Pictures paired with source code
^^^^^^^^

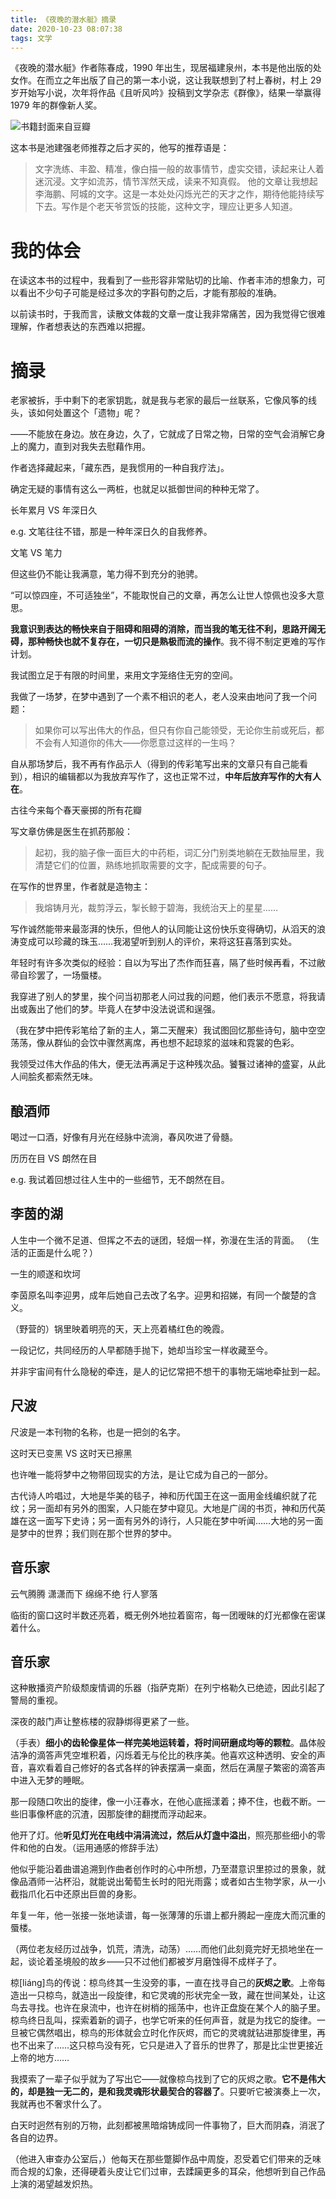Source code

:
 ```yaml
---
title: 《夜晚的潜水艇》摘录         
date: 2020-10-23 08:07:38    
tags: 文学          
---
```


《夜晚的潜水艇》作者陈春成，1990 年出生，现居福建泉州，本书是他出版的处女作。在而立之年出版了自己的第一本小说，这让我联想到了村上春树，村上 29 岁开始写小说，次年将作品《且听风吟》投稿到文学杂志《群像》，结果一举赢得 1979 年的群像新人奖。

![书籍封面来自豆瓣](http://cdn.penghh.fun/mweb/s33718940.jpg)

这本书是池建强老师推荐之后才买的，他写的推荐语是：

> 文字洗练、丰盈、精准，像白描一般的故事情节，虚实交错，读起来让人着迷沉浸。文字如流苏，情节浑然天成，读来不知真假。
> 他的文章让我想起李海鹏、阿城的文字。这是一本处处闪烁光芒的天才之作，期待他能持续写下去。写作是个老天爷赏饭的技能，这种文字，理应让更多人知道。

# 我的体会

在读这本书的过程中，我看到了一些形容非常贴切的比喻、作者丰沛的想象力，可以看出不少句子可能是经过多次的字斟句酌之后，才能有那般的准确。

以前读书时，于我而言，读散文体裁的文章一度让我非常痛苦，因为我觉得它很难理解，作者想表达的东西难以把握。


# 摘录

老家被拆，手中剩下的老家钥匙，就是我与老家的最后一丝联系，它像风筝的线头，该如何处置这个「遗物」呢？

——不能放在身边。放在身边，久了，它就成了日常之物，日常的空气会消解它身上的魔力，直到对我失去慰藉作用。

作者选择藏起来，「藏东西，是我惯用的一种自我疗法」。

确定无疑的事情有这么一两桩，也就足以抵御世间的种种无常了。


长年累月 VS 年深日久

e.g. 文笔往往不错，那是一种年深日久的自我修养。

文笔 VS 笔力

但这些仍不能让我满意，笔力得不到充分的驰骋。

“可以惊四座，不可适独坐”，不能取悦自己的文章，再怎么让世人惊佩也没多大意思。

**我意识到表达的畅快来自于阻碍和阻碍的消除，而当我的笔无往不利，思路开阔无碍，那种畅快也就不复存在，一切只是熟极而流的操作**。我不得不制定更难的写作计划。

我试图立足于有限的时间里，来用文字笼络住无穷的空间。

我做了一场梦，在梦中遇到了一个素不相识的老人，老人没来由地问了我一个问题：

> 如果你可以写出伟大的作品，但只有你自己能领受，无论你生前或死后，都不会有人知道你的伟大——你愿意过这样的一生吗？

自从那场梦后，我不再有作品示人（得到的传彩笔写出来的文章只有自己能看到），相识的编辑都以为我放弃写作了，这也正常不过，**中年后放弃写作的大有人在**。

古往今来每个春天豪掷的所有花瓣

写文章仿佛是医生在抓药那般：

> 起初，我的脑子像一面巨大的中药柜，词汇分门别类地躺在无数抽屉里，我清楚它们的位置，熟练地抓取需要的文字，配成需要的句子。

在写作的世界里，作者就是造物主：

> 我熔铸月光，裁剪浮云，掣长鲸于碧海，我统治天上的星星……

写作诚然能带来最澎湃的快乐，但他人的认同能让这份快乐变得确切，从滔天的浪涛变成可以珍藏的珠玉……我渴望听到别人的评价，来将这狂喜落到实处。

年轻时有许多次类似的经验：自以为写出了杰作而狂喜，隔了些时候再看，不过敝帚自珍罢了，一场蜃楼。

我穿进了别人的梦里，挨个问当初那老人问过我的问题，他们表示不愿意，将我请出或轰出了他们的梦。毕竟人在梦中没法说谎和逞强。

（我在梦中把传彩笔给了新的主人，第二天醒来）我试图回忆那些诗句，脑中空空荡荡，像从群仙的会饮中骤然离席，再也想不起琼浆的滋味和霓裳的色彩。

我领受过伟大作品的伟大，便无法再满足于这种残次品。饕餮过诸神的盛宴，从此人间脍炙都索然无味。

## 酿酒师

喝过一口酒，好像有月光在经脉中流淌，春风吹进了骨髓。

历历在目 VS 朗然在目

e.g. 我试着回想过往人生中的一些细节，无不朗然在目。

## 李茵的湖

人生中一个微不足道、但挥之不去的谜团，轻烟一样，弥漫在生活的背面。
（生活的正面是什么呢？）

一生的顺遂和坎坷

李茵原名叫李迎男，成年后她自己去改了名字。迎男和招娣，有同一个酸楚的含义。

（野营的）锅里映着明亮的天，天上亮着橘红色的晚霞。

一段记忆，共同经历的人早都随手抛下，她却当珍宝一样收藏至今。

并非宇宙间有什么隐秘的牵连，是人的记忆常把不想干的事物无端地牵扯到一起。

## 尺波

尺波是一本刊物的名称，也是一把剑的名字。

 这时天已变黑 VS 这时天已擦黑

也许唯一能将梦中之物带回现实的方法，是让它成为自己的一部分。

古代诗人吟唱过，大地是华美的毯子，神和历代国王在这一面用金线编织就了花纹；另一面却有另外的图案，人只能在梦中窥见。大地是广阔的书页，神和历代英雄在这一面写下史诗；另一面有另外的诗行，人只能在梦中听闻……大地的另一面是梦中的世界；我们则在那个世界的梦中。

## 音乐家

云气腾腾
潇潇而下
绵绵不绝
行人寥落

临街的窗口这时半数还亮着，概无例外地拉着窗帘，每一团暧昧的灯光都像在密谋着什么。

## 音乐家

这种散播资产阶级颓废情调的乐器（指萨克斯）在列宁格勒久已绝迹，因此引起了警局的重视。

深夜的敲门声让整栋楼的寂静绑得更紧了一些。

（手表）**细小的齿轮像星体一样完美地运转着，将时间研磨成均等的颗粒**。晶体般洁净的滴答声凭空堆积着，闪烁着无与伦比的秩序美。他喜欢这种透明、安全的声音，喜欢看着自己修好的各式各样的钟表摆满一桌面，然后在满屋子繁密的滴答声中进入无梦的睡眠。

那一段随口吹出的旋律，像一小汪春水，在他心底摇漾着；捧不住，也截不断。一些旧事像杯底的沉渣，因那旋律的翻搅而浮动起来。

他开了灯。他**听见灯光在电线中涓涓流过，然后从灯盏中溢出**，照亮那些细小的零件和他的白发。（运用通感的修辞手法）

他似乎能沿着曲谱追溯到作曲者创作时的心中所想，乃至潜意识里掠过的景象，就像品酒师一沾杯沿，就能说出葡萄生长时的阳光雨露；或者如古生物学家，从一小截指爪化石中还原出巨兽的身影。

年复一年，他一张接一张地读谱，每一张薄薄的乐谱上都升腾起一座庞大而沉重的蜃楼。

（两位老友经历过战争，饥荒，清洗，动荡）……而他们此刻竟完好无损地坐在一起，谈论着圣境般的故乡——只不过他们都被岁月磨蚀得不成样子了。

椋[liáng]鸟的传说：椋鸟终其一生没旁的事，一直在找寻自己的**灰烬之歌**。上帝每造出一只椋鸟，就造出一段旋律，和它灵魂的形状完全一致，藏在世间某处，让这鸟去寻找。也许在泉流中，也许在树梢的摇荡中，也许正盘旋在某个人的脑子里。椋鸟终日乱叫，探索着新的调子，也学它听来的任何声音，就是为找它的旋律。一旦被它偶然唱出，椋鸟的形体就会立时化作灰烬，而它的灵魂就钻进那旋律里，再也不出来了……这只椋鸟没有死，它只是进入了音乐的世界了，那是比尘世更接近上帝的地方……

我摸索了一辈子似乎就为了写出它——就像椋鸟找到了它的灰烬之歌。**它不是伟大的，却是独一无二的，是和我灵魂形状最契合的容器了**。只要听它被演奏上一次，我就再也不奢求什么了。

白天时迥然有别的万物，此刻都被黑暗熔铸成同一件事物了，巨大而阴森，消泯了各自的边界。

（他进入审查办公室后，）他每天在那些蹩脚作品中周旋，忍受着它们带来的乏味而合规的幻象，还得硬着头皮让它们过审，去蹂躏更多的耳朵，他想听到自己作品上演的渴望越发炽热。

^^^^^^^^

* [ACTIVITY] Going back over the entries above, copy word for word every line from the one that has "年轻时有许多次类似的经验：自" on through the one that has "那一段随口吹出的旋律，像一小".

* [YOUR RESPONSE]
年轻时有许多次类似的经验：自以为写出了杰作而狂喜，隔了些时候再看，不过敝帚自珍罢了，一场蜃楼。

我穿进了别人的梦里，挨个问当初那老人问过我的问题，他们表示不愿意，将我请出或轰出了他们的梦。毕竟人在梦中没法说谎和逞强。

（我在梦中把传彩笔给了新的主人，第二天醒来）我试图回忆那些诗句，脑中空空荡荡，像从群仙的会饮中骤然离席，再也想不起琼浆的滋味和霓裳的色彩。

我领受过伟大作品的伟大，便无法再满足于这种残次品。饕餮过诸神的盛宴，从此人间脍炙都索然无味。

## 酿酒师

喝过一口酒，好像有月光在经脉中流淌，春风吹进了骨髓。

历历在目 VS 朗然在目

e.g. 我试着回想过往人生中的一些细节，无不朗然在目。

## 李茵的湖

人生中一个微不足道、但挥之不去的谜团，轻烟一样，弥漫在生活的背面。
（生活的正面是什么呢？）

一生的顺遂和坎坷

李茵原名叫李迎男，成年后她自己去改了名字。迎男和招娣，有同一个酸楚的含义。

（野营的）锅里映着明亮的天，天上亮着橘红色的晚霞。

一段记忆，共同经历的人早都随手抛下，她却当珍宝一样收藏至今。

并非宇宙间有什么隐秘的牵连，是人的记忆常把不想干的事物无端地牵扯到一起。

## 尺波

尺波是一本刊物的名称，也是一把剑的名字。

 这时天已变黑 VS 这时天已擦黑

也许唯一能将梦中之物带回现实的方法，是让它成为自己的一部分。

古代诗人吟唱过，大地是华美的毯子，神和历代国王在这一面用金线编织就了花纹；另一面却有另外的图案，人只能在梦中窥见。大地是广阔的书页，神和历代英雄在这一面写下史诗；另一面有另外的诗行，人只能在梦中听闻……大地的另一面是梦中的世界；我们则在那个世界的梦中。

## 音乐家

云气腾腾
潇潇而下
绵绵不绝
行人寥落

临街的窗口这时半数还亮着，概无例外地拉着窗帘，每一团暧昧的灯光都像在密谋着什么。

## 音乐家

这种散播资产阶级颓废情调的乐器（指萨克斯）在列宁格勒久已绝迹，因此引起了警局的重视。

深夜的敲门声让整栋楼的寂静绑得更紧了一些。

（手表）**细小的齿轮像星体一样完美地运转着，将时间研磨成均等的颗粒**。晶体般洁净的滴答声凭空堆积着，闪烁着无与伦比的秩序美。他喜欢这种透明、安全的声音，喜欢看着自己修好的各式各样的钟表摆满一桌面，然后在满屋子繁密的滴答声中进入无梦的睡眠。

那一段随口吹出的旋律，像一小汪春水，在他心底摇漾着；捧不住，也截不断。一些旧事像杯底的沉渣，因那旋律的翻搅而浮动起来。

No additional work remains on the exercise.